Here, we quote those results simplified in two
essential ways. First, we drop all terms corresponding to non-zero
eigenvalue harmonics on the Calabi-Yau space. These terms will be of no
relevance to the low energy theory, since they correspond to heavy
Calabi-Yau modes which decouple at this order. Second, we write only
the one massless term that is related to the Calabi-Yau breathing
mode. This will be sufficient for all applications dealing only with the
universal moduli. Given these simplifications, the corrections are
explicitly 
\begin{align}
 \hat{b} &= -\frac{\sqrt{2}R_0}{3V_0^{2/3}}\a_{0}\, (|x^{11}|-\p\r /2)
    \label{corra} \\
 \hat{\g} &= \frac{2\sqrt{2}R_0}{3V_0^{2/3}}\a_{0}\, (|x^{11}|-\p\r /2)
    \label{corrb} \\
 h_{AB} &= \frac{\sqrt{2}R_0}{3V_0^{2/3}}\a_{0}\, (|x^{11}|-\p\r
    /2)\O_{AB}
    \label{corrc} \\
 G_{ABCD} &= \frac{1}{6}\a_{0}\,{\e_{ABCD}}^{EF}\,\o_{EF}\,\e (x^{11})
    \label{corrd} \\
 G_{ABC11} &= 0 
    \label{corre} 
\end{align}
with
\begin{equation}
\begin{aligned}
 \a_{0} &= -\frac{1}{8\sqrt{2}\p v}\left(\frac{\k}{4\p}\right)^{2/3}\int_X
      \o\wedge\tr R^{(\O )}\wedge R^{(\O )}\; , \\
 v &= \int_X\sqrt{\O}\; .\label{alpha}
\end{aligned}
\end{equation}
Here $\e (x^{11})$ is the step function which is $+1$ ($-1$) for $x^{11}$
positive (negative).
Note that, by dropping the massive modes, these expressions take
a very simple form representing a linear increase of the corrections along
the orbifold. Even more significantly, and unlike the exact solution
including the heavy modes, the above approximation leads to a corrected metric
$\O_{AB}+h_{AB}$ that is still of Calabi-Yau type  at each point on the 
$S^1/Z_2$ orbifold. The Calabi-Yau volume (and, if all moduli are included,
also its shape), however, is continuously changing across the orbifold. More
generally, one can think of the internal part of the corrected metric as a
curve in the Calabi-Yau moduli space.

Returning to the D-brane perspective, one can view the above configuration as
the linearized solution for a collection of five-branes embedded in the
orbifold planes.

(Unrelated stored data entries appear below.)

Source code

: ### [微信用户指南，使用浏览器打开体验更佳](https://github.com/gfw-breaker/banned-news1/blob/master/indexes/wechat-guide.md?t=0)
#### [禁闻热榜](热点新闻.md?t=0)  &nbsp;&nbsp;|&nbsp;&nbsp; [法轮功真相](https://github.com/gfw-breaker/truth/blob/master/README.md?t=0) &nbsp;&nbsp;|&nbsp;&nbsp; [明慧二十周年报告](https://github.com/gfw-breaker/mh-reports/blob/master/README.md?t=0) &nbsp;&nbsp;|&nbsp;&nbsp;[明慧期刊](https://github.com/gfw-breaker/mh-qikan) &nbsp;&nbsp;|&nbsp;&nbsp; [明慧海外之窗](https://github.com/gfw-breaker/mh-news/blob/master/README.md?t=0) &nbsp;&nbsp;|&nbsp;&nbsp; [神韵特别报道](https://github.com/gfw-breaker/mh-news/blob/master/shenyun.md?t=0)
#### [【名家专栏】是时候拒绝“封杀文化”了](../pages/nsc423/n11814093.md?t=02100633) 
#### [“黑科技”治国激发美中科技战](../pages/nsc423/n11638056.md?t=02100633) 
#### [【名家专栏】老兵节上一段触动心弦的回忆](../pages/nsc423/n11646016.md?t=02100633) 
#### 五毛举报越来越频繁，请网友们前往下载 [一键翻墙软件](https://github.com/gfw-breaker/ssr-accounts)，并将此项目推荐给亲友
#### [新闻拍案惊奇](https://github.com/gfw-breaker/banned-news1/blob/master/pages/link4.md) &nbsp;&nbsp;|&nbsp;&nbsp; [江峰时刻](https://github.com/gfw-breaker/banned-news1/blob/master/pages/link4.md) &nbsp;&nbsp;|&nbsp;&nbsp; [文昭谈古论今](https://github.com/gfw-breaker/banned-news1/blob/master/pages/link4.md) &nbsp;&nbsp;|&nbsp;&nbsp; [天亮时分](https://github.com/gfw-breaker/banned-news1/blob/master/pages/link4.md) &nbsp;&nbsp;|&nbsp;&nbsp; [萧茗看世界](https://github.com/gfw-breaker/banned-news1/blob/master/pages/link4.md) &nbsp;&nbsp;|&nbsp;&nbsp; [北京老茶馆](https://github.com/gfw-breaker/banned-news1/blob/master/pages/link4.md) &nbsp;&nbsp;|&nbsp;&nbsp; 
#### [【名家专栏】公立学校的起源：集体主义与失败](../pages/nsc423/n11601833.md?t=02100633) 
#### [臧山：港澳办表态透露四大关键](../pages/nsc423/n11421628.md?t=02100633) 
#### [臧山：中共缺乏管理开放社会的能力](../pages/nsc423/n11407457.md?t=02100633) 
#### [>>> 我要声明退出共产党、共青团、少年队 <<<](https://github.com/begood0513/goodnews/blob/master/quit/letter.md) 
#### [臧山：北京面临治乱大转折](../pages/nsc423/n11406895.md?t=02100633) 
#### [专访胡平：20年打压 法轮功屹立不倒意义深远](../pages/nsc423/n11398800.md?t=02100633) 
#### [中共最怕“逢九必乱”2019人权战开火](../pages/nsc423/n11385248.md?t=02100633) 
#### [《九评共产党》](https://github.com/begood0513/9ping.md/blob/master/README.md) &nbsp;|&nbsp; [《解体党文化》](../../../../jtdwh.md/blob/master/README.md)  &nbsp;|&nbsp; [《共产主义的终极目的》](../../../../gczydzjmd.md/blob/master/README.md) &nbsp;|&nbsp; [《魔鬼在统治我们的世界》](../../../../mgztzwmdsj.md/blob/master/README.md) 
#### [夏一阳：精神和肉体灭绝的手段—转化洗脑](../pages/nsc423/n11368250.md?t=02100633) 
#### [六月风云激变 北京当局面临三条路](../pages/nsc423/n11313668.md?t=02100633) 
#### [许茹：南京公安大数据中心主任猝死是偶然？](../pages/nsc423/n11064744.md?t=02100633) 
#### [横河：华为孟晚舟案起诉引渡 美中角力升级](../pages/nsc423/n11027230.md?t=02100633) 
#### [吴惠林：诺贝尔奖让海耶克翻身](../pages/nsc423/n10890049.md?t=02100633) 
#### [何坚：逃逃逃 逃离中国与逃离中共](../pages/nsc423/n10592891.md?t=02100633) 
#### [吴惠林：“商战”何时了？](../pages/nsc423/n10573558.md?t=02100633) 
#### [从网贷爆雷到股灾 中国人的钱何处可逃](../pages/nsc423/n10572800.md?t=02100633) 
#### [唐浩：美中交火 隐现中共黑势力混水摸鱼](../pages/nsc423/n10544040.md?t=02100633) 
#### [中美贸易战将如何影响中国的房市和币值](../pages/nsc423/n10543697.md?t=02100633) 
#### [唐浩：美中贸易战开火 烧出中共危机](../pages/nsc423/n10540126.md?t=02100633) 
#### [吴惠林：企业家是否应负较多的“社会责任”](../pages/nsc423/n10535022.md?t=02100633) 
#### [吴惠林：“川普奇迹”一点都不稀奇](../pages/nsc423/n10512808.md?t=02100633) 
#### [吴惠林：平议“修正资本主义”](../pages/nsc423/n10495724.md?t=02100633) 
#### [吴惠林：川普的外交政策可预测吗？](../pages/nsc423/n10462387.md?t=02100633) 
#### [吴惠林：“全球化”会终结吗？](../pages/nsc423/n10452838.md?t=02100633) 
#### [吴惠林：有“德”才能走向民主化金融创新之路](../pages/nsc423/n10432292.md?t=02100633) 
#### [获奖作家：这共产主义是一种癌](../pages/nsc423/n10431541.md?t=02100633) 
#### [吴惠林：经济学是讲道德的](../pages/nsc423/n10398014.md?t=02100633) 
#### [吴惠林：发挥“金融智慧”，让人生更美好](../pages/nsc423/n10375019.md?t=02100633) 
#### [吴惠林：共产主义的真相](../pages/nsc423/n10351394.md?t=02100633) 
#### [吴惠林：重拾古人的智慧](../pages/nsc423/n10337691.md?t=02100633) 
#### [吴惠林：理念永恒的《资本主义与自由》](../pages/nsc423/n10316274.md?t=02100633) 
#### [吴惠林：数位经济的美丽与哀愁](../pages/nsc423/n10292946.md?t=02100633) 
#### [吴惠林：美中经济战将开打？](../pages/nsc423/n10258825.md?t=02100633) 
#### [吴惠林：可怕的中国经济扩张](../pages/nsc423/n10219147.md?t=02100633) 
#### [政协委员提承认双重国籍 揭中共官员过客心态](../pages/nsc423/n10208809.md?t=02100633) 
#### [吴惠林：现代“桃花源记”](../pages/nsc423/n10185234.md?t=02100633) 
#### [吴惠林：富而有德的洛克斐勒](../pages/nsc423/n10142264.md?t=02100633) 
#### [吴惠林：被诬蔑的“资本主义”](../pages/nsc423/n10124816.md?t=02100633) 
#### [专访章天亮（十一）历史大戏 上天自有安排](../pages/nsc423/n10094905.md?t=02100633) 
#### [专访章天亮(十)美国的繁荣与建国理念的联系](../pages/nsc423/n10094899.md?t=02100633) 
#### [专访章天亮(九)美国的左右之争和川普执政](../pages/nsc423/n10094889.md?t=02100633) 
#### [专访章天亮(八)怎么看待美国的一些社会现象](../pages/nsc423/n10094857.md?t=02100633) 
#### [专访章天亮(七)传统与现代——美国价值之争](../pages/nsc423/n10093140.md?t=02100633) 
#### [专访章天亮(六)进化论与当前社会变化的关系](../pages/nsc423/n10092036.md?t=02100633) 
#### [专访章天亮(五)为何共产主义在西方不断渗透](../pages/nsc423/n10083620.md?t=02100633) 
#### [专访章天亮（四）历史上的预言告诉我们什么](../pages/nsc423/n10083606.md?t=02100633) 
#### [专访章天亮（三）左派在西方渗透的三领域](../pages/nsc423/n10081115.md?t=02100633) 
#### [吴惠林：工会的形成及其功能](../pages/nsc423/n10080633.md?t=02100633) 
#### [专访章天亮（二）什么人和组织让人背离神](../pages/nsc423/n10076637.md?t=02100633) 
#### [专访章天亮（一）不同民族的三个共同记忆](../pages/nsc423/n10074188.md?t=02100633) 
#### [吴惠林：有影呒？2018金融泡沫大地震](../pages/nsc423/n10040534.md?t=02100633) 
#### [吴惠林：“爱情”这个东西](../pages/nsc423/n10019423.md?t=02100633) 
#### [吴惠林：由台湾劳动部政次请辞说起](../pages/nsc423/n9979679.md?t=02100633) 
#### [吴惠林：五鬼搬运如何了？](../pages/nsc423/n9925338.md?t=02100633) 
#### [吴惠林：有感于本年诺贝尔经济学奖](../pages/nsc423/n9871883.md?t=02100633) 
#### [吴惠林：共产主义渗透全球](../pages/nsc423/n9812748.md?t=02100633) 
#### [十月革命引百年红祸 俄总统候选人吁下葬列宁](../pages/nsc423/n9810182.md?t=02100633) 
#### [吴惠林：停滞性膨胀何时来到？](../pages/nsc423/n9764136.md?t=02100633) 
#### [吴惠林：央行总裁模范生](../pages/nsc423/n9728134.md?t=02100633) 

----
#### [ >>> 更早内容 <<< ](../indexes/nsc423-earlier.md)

The relation~\eqref{condition} fixes equal amounts of
five-brane charge, $\frac{1}{2}\tr R\w R$, on each orbifold fixed plane, where
the five-branes are confined to live. Since $\tr R\w R \in
H^{2,2}(X)$, we can associate a different five-brane charge for each
independent element of $H^{2,2}(X)$. The five-branes themselves are
associated with Poincar\'e dual cycles. Thus they span the non-compact
four-dimensional space together with a two-cycle in the Calabi-Yau space.
In particular, from the five-dimensional point of view, they are three-branes
localized on the orbifold planes. Witten's construction ensures that this
configuration of branes preserves one-eighth of the supersymmetry. Finally,
restricting to just the Calabi-Yau breathing modes corresponds to keeping only
the five-brane which spans the holomorphic two-cycle in the
Calabi-Yau three--fold defined by the K\"ahler form. 

%%%%%%%%%%%%%%%%%%%%%%%%%%%%%%%%%%%%%%%%%%%%%%%%%%%%%%%%%%%%%%%%%%%%%%%%%%%%%%%

\section*{The five-dimensional effective action}

%%%%%%%%%%%%%%%%%%%%%%%%%%%%%%%%%%%%%%%%%%%%%%%%%%%%%%%%%%%%%%%%%%%%%%%%%%%%%%%

Phenomenologically, there is a regime where the universe appears
five-dimensional. We would, therefore, like to derive an effective
theory in the space consisting of the usual four space-time dimensions
and the orbifold, based on the background solution discussed in the
previous section. As we have already mentioned, we will consider the
universal zero modes only; that is, the five-dimensional graviton
supermultiplet and the breathing mode of the Calabi-Yau space, along
with its superpartners. These form a hypermultiplet in five
dimensions. Furthermore, to keep the discussion as simple as possible,
we will not consider boundary gauge matter fields. This simple
framework suffices to illustrate our main ideas. The general case was
presented in~\cite{losw1}. 

Naively, one might attempt to perform the actual reduction directly on
the background given in eqs.~\eqref{metric} and \eqref{corra}--\eqref{corre}.
This would, however, lead to a complicated five-dimensional theory with
explicit $x^{11}$-dependence in the action. Moreover, this background
preserves only four supercharges whereas the minimal supergravity in
five dimensions ($N=1$) is invariant under twice this amount of supersymmetry.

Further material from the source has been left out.